The Tagbanwa (or Tagbanua) tribes, or "people of the world", are found in central and northern Palawan. They practice shifting cultivation of upland rice, which is considered a divine gift, and are known for their rice wine ritual called pagdiwata. Central Tagbanwas are found in the western and eastern coastal areas of central Palawan. They are concentrated in the municipalities of Aborlan, Quezon, and Puerto Princesa. Calamian Tagbanwa, on the other hand, are found in Baras coast, Busuanga Island, Coron Island, Linipacan, Calibangbangan, a Cultural Preservation area (off limits to foreigners and the largest Contiguous grouping), and in some parts of El Nido.

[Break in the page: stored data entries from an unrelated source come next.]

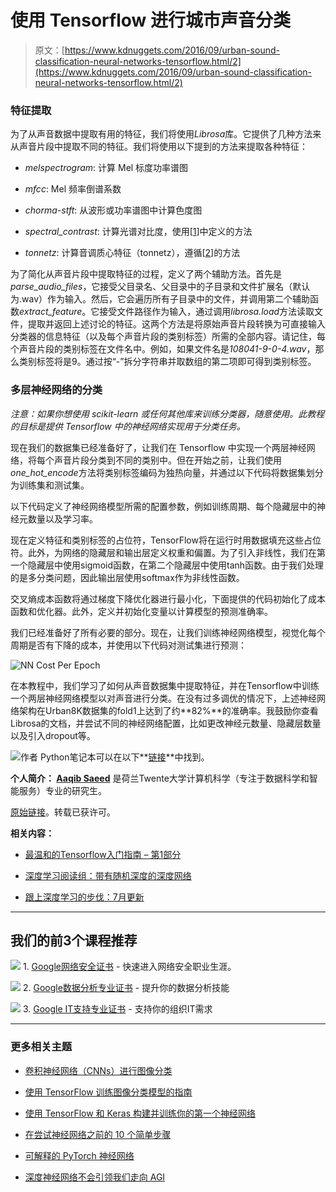 # 使用 Tensorflow 进行城市声音分类

> 原文：[https://www.kdnuggets.com/2016/09/urban-sound-classification-neural-networks-tensorflow.html/2](https://www.kdnuggets.com/2016/09/urban-sound-classification-neural-networks-tensorflow.html/2)

### 特征提取

为了从声音数据中提取有用的特征，我们将使用*Librosa*库。它提供了几种方法来从声音片段中提取不同的特征。我们将使用以下提到的方法来提取各种特征：

+   *melspectrogram*: 计算 Mel 标度功率谱图

+   *mfcc*: Mel 频率倒谱系数

+   *chorma-stft*: 从波形或功率谱图中计算色度图

+   *spectral_contrast*: 计算光谱对比度，使用[[1](http://ieeexplore.ieee.org/xpls/abs_all.jsp?arnumber=1035731)]中定义的方法

+   *tonnetz*: 计算音调质心特征（tonnetz），遵循[[2](http://dl.acm.org/citation.cfm?id=1178727)]的方法

为了简化从声音片段中提取特征的过程，定义了两个辅助方法。首先是*parse_audio_files*，它接受父目录名、父目录中的子目录和文件扩展名（默认为.wav）作为输入。然后，它会遍历所有子目录中的文件，并调用第二个辅助函数*extract_feature*。它接受文件路径作为输入，通过调用*librosa.load*方法读取文件，提取并返回上述讨论的特征。这两个方法是将原始声音片段转换为可直接输入分类器的信息特征（以及每个声音片段的类别标签）所需的全部内容。请记住，每个声音片段的类别标签在文件名中。例如，如果文件名是*108041-9-0-4.wav*，那么类别标签将是9。通过按“-”拆分字符串并取数组的第二项即可得到类别标签。

### 多层神经网络的分类

*注意：如果你想使用 scikit-learn 或任何其他库来训练分类器，随意使用。此教程的目标是提供 Tensorflow 中的神经网络实现用于分类任务。*

现在我们的数据集已经准备好了，让我们在 Tensorflow 中实现一个两层神经网络，将每个声音片段分类到不同的类别中。但在开始之前，让我们使用*one_hot_encode*方法将类别标签编码为独热向量，并通过以下代码将数据集划分为训练集和测试集。

以下代码定义了神经网络模型所需的配置参数，例如训练周期、每个隐藏层中的神经元数量以及学习率。

现在定义特征和类别标签的占位符，TensorFlow将在运行时用数据填充这些占位符。此外，为网络的隐藏层和输出层定义权重和偏置。为了引入非线性，我们在第一个隐藏层中使用sigmoid函数，在第二个隐藏层中使用tanh函数。由于我们处理的是多分类问题，因此输出层使用softmax作为非线性函数。

交叉熵成本函数将通过梯度下降优化器进行最小化，下面提供的代码初始化了成本函数和优化器。此外，定义并初始化变量以计算模型的预测准确率。

我们已经准备好了所有必要的部分。现在，让我们训练神经网络模型，视觉化每个周期是否有下降的成本，并使用以下代码对测试集进行预测：

![NN Cost Per Epoch](../Images/2a6c1c3b2ea1bec3aa6b6405f1e01422.png)

在本教程中，我们学习了如何从声音数据集中提取特征，并在Tensorflow中训练一个两层神经网络模型以对声音进行分类。在没有过多调优的情况下，上述神经网络架构在Urban8K数据集的fold1上达到了约**82%**的准确率。我鼓励你查看Librosa的文档，并尝试不同的神经网络配置，比如更改神经元数量、隐藏层数量以及引入dropout等。

![作者](../Images/f9c21800dc7ef2fdf98de5b260d7c466.png) Python笔记本可以在以下**[链接](https://github.com/aqibsaeed/Urban-Sound-Classification)**中找到。

**个人简介： [Aaqib Saeed](http://aqibsaeed.github.io/)** 是荷兰Twente大学计算机科学（专注于数据科学和智能服务）专业的研究生。

[原始链接](http://aqibsaeed.github.io/2016-09-03-urban-sound-classification-part-1/)。转载已获许可。

**相关内容：**

+   [最温和的Tensorflow入门指南 – 第1部分](/2016/08/gentlest-introduction-tensorflow-part-1.html)

+   [深度学习阅读组：带有随机深度的深度网络](/2016/09/deep-learning-reading-group-stochastic-depth-networks.html)

+   [跟上深度学习的步伐：7月更新](/2016/08/deep-learning-july-update.html)

* * *

## 我们的前3个课程推荐

![](../Images/0244c01ba9267c002ef39d4907e0b8fb.png) 1\. [Google网络安全证书](https://www.kdnuggets.com/google-cybersecurity) - 快速进入网络安全职业生涯。

![](../Images/e225c49c3c91745821c8c0368bf04711.png) 2\. [Google数据分析专业证书](https://www.kdnuggets.com/google-data-analytics) - 提升你的数据分析技能

![](../Images/0244c01ba9267c002ef39d4907e0b8fb.png) 3\. [Google IT支持专业证书](https://www.kdnuggets.com/google-itsupport) - 支持你的组织IT需求

* * *

### 更多相关主题

+   [卷积神经网络（CNNs）进行图像分类](https://www.kdnuggets.com/2022/05/image-classification-convolutional-neural-networks-cnns.html)

+   [使用 TensorFlow 训练图像分类模型的指南](https://www.kdnuggets.com/2022/12/guide-train-image-classification-model-tensorflow.html)

+   [使用 TensorFlow 和 Keras 构建并训练你的第一个神经网络](https://www.kdnuggets.com/2023/05/building-training-first-neural-network-tensorflow-keras.html)

+   [在尝试神经网络之前的 10 个简单步骤](https://www.kdnuggets.com/2021/12/10-simple-things-try-neural-networks.html)

+   [可解释的 PyTorch 神经网络](https://www.kdnuggets.com/2022/01/interpretable-neural-networks-pytorch.html)

+   [深度神经网络不会引领我们走向 AGI](https://www.kdnuggets.com/2021/12/deep-neural-networks-not-toward-agi.html)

Shifting cultivation of upland rice is part of their cultural and economic practices. Rice is considered a divine gift and is fermented to make rice wine, which they use in Pagdiwata, or rice wine ritual. The cult of the dead is the key to the religious system of the Tagbanwa. They believe in several deities found in the natural environment.
Their language and alphabet, practice of kaingin and common belief in soul-relatives are part of their culture.

This group are excellent in basketry and wood carving. They are also famous for their beautifully crafted body accessories. Their combs, bracelets, necklaces and anklets are usually made of wood, beads, brass and copper.

The Tagbanwa of Aborlan were scheduled to receive their Certificate of Ancestral Domain (CADT) from the government in November 2021.

===Molbog===

The Molbog people dominate the municipalities of Balabac and Bataraza in southern Palawan, then also in the neighboring municipalities of Brooke's Point and Rizal, as well as a small number on the north coast of Borneo and Mapun in Tawi-Tawi. They are the only indigenous people in Palawan where the majority of its people are Muslims. The area constitutes the homeland of the Molbog people since the classical era prior to Spanish colonization. The Molbog are known to have a strong connection with the natural world, especially with the sacred pilandok (Philippine mouse-deer), which can only be found in the Balabac islands. A Muslim tale tells the Philippine mouse-deer once tricked a prince into giving up his bag of gold and facing a hive of angry bees. Another tale depicts him as a clever guardian of the environment, using his wisdom as an advantage against those who destroy forests, seas, and wildlife. The coconut is especially important in Molbog culture as it is their most prized agricultural crop.

The Molbog people filed in 2005 an application for a CADT for their ancestral lands in Mariahangin, Bugsuk, Palawan.